**Task input:**
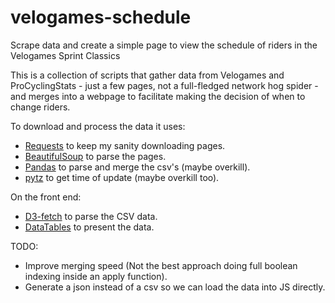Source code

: # velogames-schedule
Scrape data and create a simple page to view the schedule of riders in the Velogames Sprint Classics

This is a collection of scripts that gather data from Velogames and
ProCyclingStats - just a few pages, not a full-fledged network hog spider -
and merges into a webpage to facilitate making the decision of when to change
riders.

To download and process the data it uses:

* [Requests](http://docs.python-requests.org/en/master/) to keep my sanity downloading pages.
* [BeautifulSoup](https://www.crummy.com/software/BeautifulSoup/) to parse the pages.
* [Pandas](https://pandas.pydata.org) to parse and merge the csv's (maybe overkill).
* [pytz](https://pypi.python.org/pypi/pytz) to get time of update (maybe overkill too).

On the front end:

* [D3-fetch](https://github.com/d3/d3-fetch) to parse the CSV data.
* [DataTables](https://datatables.net) to present the data.

TODO:

* Improve merging speed (Not the best approach doing full boolean indexing inside an apply function).
* Generate a json instead of a csv so we can load the data into JS directly.
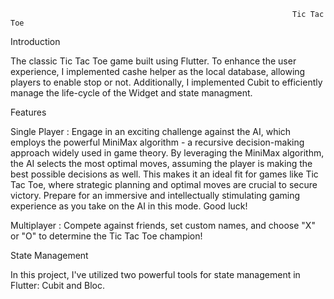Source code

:                                                                    Tic Tac Toe

Introduction

The classic Tic Tac Toe game built using Flutter. To enhance the user experience, I implemented cashe helper as the local database, allowing players to enable stop or not. Additionally, I implemented Cubit to efficiently manage the life-cycle of the Widget and state managment.

Features

Single Player : Engage in an exciting challenge against the AI, which employs the powerful MiniMax algorithm - a recursive decision-making approach widely used in game theory. By leveraging the MiniMax algorithm, the AI selects the most optimal moves, assuming the player is making the best possible decisions as well. This makes it an ideal fit for games like Tic Tac Toe, where strategic planning and optimal moves are crucial to secure victory. Prepare for an immersive and intellectually stimulating gaming experience as you take on the AI in this mode. Good luck!

Multiplayer : Compete against friends, set custom names, and choose "X" or "O" to determine the Tic Tac Toe champion!


State Management

In this project, I've utilized two powerful tools for state management in Flutter: Cubit and Bloc.
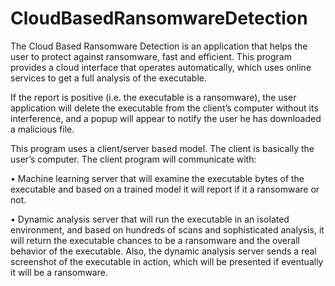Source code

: # CloudBasedRansomwareDetection
The Cloud Based Ransomware Detection is an application that helps the user to protect against ransomware, fast and efficient. This program provides a cloud interface that operates automatically, which uses online services to get a full analysis of the executable.

If the report is positive (i.e. the executable is a ransomware), the user application will delete the executable from the client’s computer without its interference, and a popup will appear to notify the user he has downloaded a malicious file.

This program uses a client/server based model. The client is basically the user’s computer. The client program will communicate with:

•	Machine learning server that will examine the executable bytes of the executable and based on a trained model it will report if it a ransomware or not. 

•	Dynamic analysis server that will run the executable in an isolated environment, and based on hundreds of scans and sophisticated analysis, it will return the executable chances to be a ransomware and the overall behavior of the executable. 
Also, the dynamic analysis server sends a real screenshot of the executable in action, which will be presented if eventually it will be a ransomware.
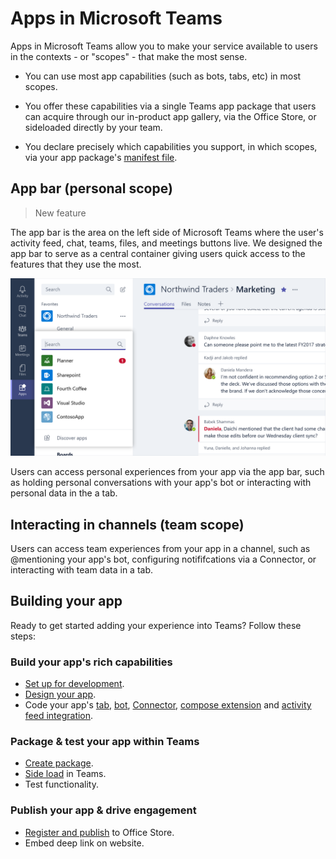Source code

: # Apps in Microsoft Teams

Apps in Microsoft Teams allow you to make your service available to users in the contexts - or "scopes" - that make the most sense.

* You can use most app capabilities (such as bots, tabs, etc) in most scopes. 

* You offer these capabilities via a single Teams app package that users can acquire through our in-product app gallery, via the Office Store, or sideloaded directly by your team.

* You declare precisely which capabilities you support, in which scopes, via your app package's [manifest file](schema.md).

## App bar (personal scope)

>New feature

The app bar is the area on the left side of Microsoft Teams where the user's activity feed, chat, teams, files, and meetings buttons live. We designed the app bar to serve as a central container giving users quick access to the features that they use the most.

![Microsoft Teams Apps bar](images/appbar_apps_flyout.png)

Users can access personal experiences from your app via the app bar, such as holding personal conversations with your app's bot or interacting with personal data in the a tab.

<!-- TODO screenshot of personal UIs bot and tab  -->

## Interacting in channels (team scope)

Users can access team experiences from your app in a channel, such as @mentioning your app's bot, configuring notififcations via a Connector, or interacting with team data in a tab.  

<!-- TODO screenshot of team UIs, bot and tab -->

## Building your app

Ready to get started adding your experience into Teams?  Follow these steps:

### Build your app's rich capabilities
* [Set up for development](setup.md).
* [Design your app](design.md).
* Code your app's [tab](tabs.md), [bot](bots.md), [Connector](connectors.md), [compose extension](composeextensions.md) and [activity feed integration](activityfeed.md).

### Package & test your app within Teams
* [Create package](createpackage.md).
* [Side load](sideload.md) in Teams.
* Test functionality.

### Publish your app & drive engagement
* [Register and publish](submission.md) to Office Store.
* Embed deep link on website.
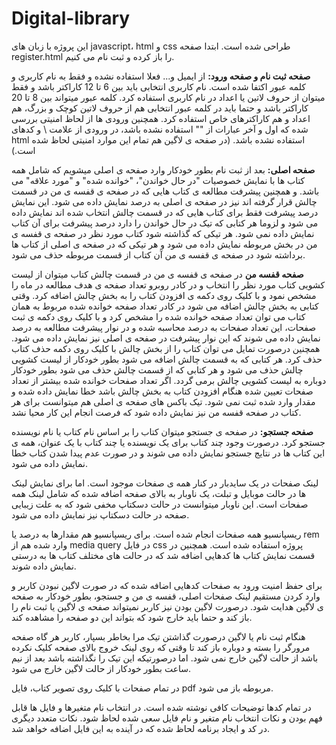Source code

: # Digital-library
این پروژه با زبان های javascript، html و css طراحی شده است.
ابتدا صفحه register.html را باز کرده و ثبت نام می کنیم.

**صفحه ثبت نام و صفحه ورود:**
از ایمیل و... فعلا استفاده نشده و فقط به نام کاربری و کلمه عبور اکتفا شده است.
نام کاربری انتخابی باید بین 6 تا 12 کاراکتر باشد و فقط میتوان از حروف لاتین یا اعداد در نام کاربری استفاده کرد.
کلمه عبور میتواند بین 8 تا 20 کاراکتر باشد و حتما باید در کلمه عبور انتخابی هم از حروف لاتین کوچک و بزرگ، هم اعداد و هم کاراکترهای خاص استفاده کرد.
همچنین ورودی ها از لحاظ امنیتی بررسی شده که اول و آخر عبارات از "" استفاده نشده باشد، در ورودی از علامت \ و کدهای html استفاده نشده باشد. (در صفحه ی لاگین هم تمام این موارد امنیتی لحاظ شده است.)

**صفحه اصلی:**
بعد از ثبت نام بطور خودکار وارد صفحه ی اصلی میشویم که شامل همه کتاب ها با نمایش خصوصیات "در حال خواندن"، "خوانده شده" و "مورد علاقه" می باشد. و همچنین پیشرفت مطالعه ی کتاب هایی که در صفحه ی قفسه ی من در قسمت چالش قرار گرفته اند نیز در صفحه ی اصلی به درصد نمایش داده می شود. این نمایش درصد پیشرفت فقط برای کتاب هایی که در قسمت چالش انتخاب شده اند نمایش داده می شود و لزوما هر کتابی که تیک در حال خواندن را دارد درصد پیشرفت برای آن کتاب نمایش داده نمی شود.
هر تیکی که گذاشته شود کتاب مورد نظر در صفحه ی قفسه ی من در بخش مربوطه نمایش داده می شود و هر تیکی که در صفحه ی اصلی از کتاب ها برداشته شود در صفحه ی قفسه ی من آن کتاب از قسمت مربوطه حذف می شود.

**صفحه قفسه من**
در صفحه ی قفسه ی من در قسمت چالش کتاب میتوان از لیست کشویی کتاب مورد نظر را انتخاب و در کادر روبرو تعداد صفحه ی هدف مطالعه در ماه را مشخص نمود و با کلیک روی دکمه ی افزودن کتاب را به بخش چالش اضافه کرد.
وقتی کتابی به بخش چالش اضافه می شود در کادر تعداد صفحه خوانده شده مربوط به همان کتاب می توان تعداد صفحه خوانده شده را مشخص کرد و با کلیک روی دکمه ی ثبت صفحات، این تعداد صفحات به درصد محاسبه شده و در نوار پیشرفت مطالعه به درصد نمایش داده می شوند که این نوار پیشرفت در صفحه ی اصلی نیز نمایش داده می شود.
همچنین درصورت تمایل می توان کتاب را از بخش چالش با کلیک روی دکمه حذف کتاب حذف کرد.
هر کتابی که به قسمت چالش اضافه می شود بطور خودکار از لیست کشویی چالش حذف می شود و هر کتابی که از قسمت چالش حذف می شود بطور خودکار دوباره به لیست کشویی چالش برمی گردد.
اگر تعداد صفحات خوانده شده بیشتر از تعداد صفحات تعیین شده هنگام افزودن کتاب به بخش چالش باشد خطا نمایش داده شده و مقدار وارد شده ثبت نمی شود.
تیک باکس های صفحه ی اصلی هم میتوانست برای هر کتاب در صفحه قفسه من نیز نمایش داده شود که فرصت انجام این کار محیا نشد.


**صفحه جستجو:**
در صفحه ی جستجو میتوان کتاب را بر اساس نام کتاب یا نام نویسنده جستجو کرد. درصورت وجود چند کتاب برای یک نویسنده یا چند کتاب با یک عنوان، همه ی این کتاب ها در نتایج جستجو نمایش داده می شوند و در صورت عدم پیدا شدن کتاب خطا نمایش داده می شود.


لینک صفحات در یک سایدبار در کنار همه ی صفحات موجود است. اما برای نمایش لینک ها در حالت موبایل و تبلت، یک ناوبار به بالای صفحه اضافه شده که شامل لینک همه صفحات است. این ناوبار میتوانست در حالت دسکتاپ مخفی شود که به علت زیبایی صفحه در حالت دسکتاپ نیز نمایش داده می شود.

ریسپانسیو همه صفحات انجام شده است. برای ریسپانسیو هم مقدارها به درصد یا rem وارد شده هم از media query در فایل css پروژه استفاده شده است. همچنین در قسمت نمایش کتاب ها کدهایی اضافه شد که در حالت های مختلف کتاب ها به درستی نمایش داده شوند.

برای حفظ امنیت ورود به صفحات کدهایی اضافه شده که در صورت لاگین نبودن کاربر و وارد کردن مستقیم لینک صفحات اصلی، قفسه ی من و جستجو، بطور خودکار به صفحه ی لاگین هدایت شود.
درصورت لاگین بودن نیز کاربر نمیتواند صفحه ی لاگین یا ثبت نام را باز کند و حتما باید خارج شود که بتواند این دو صفحه را مشاهده کند.

هنگام ثبت نام یا لاگین درصورت گذاشتن تیک مرا بخاطر بسپار، کاربر هر گاه صفحه مرورگر را بسته و دوباره باز کند تا وقتی که روی لینک خروج بالای صفحه کلیک نکرده باشد از حالت لاگین خارج نمی شود. اما درصورتیکه این تیک را نگذاشته باشد بعد از نیم ساعت بطور خودکار از حالت لاگین خارج می شود.

در تمام صفحات با کلیک روی تصویر کتاب، فایل pdf مربوطه باز می شود.

در تمام کدها توضیحات کافی نوشته شده است. در انتخاب نام متغیرها و فایل ها قابل فهم بودن و نکات انتخاب نام متغیر و نام فایل سعی شده لحاظ شود.
نکات متعدد دیگری در کد و ایجاد برنامه لحاظ شده که در آینده به این فایل اضافه خواهد شد.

**What is expected:** Scan the listing for "pages" and copy out each line that has it.

**Task response:**
ProCyclingStats - just a few pages, not a full-fledged network hog spider -
* [Requests](http://docs.python-requests.org/en/master/) to keep my sanity downloading pages.
* [BeautifulSoup](https://www.crummy.com/software/BeautifulSoup/) to parse the pages.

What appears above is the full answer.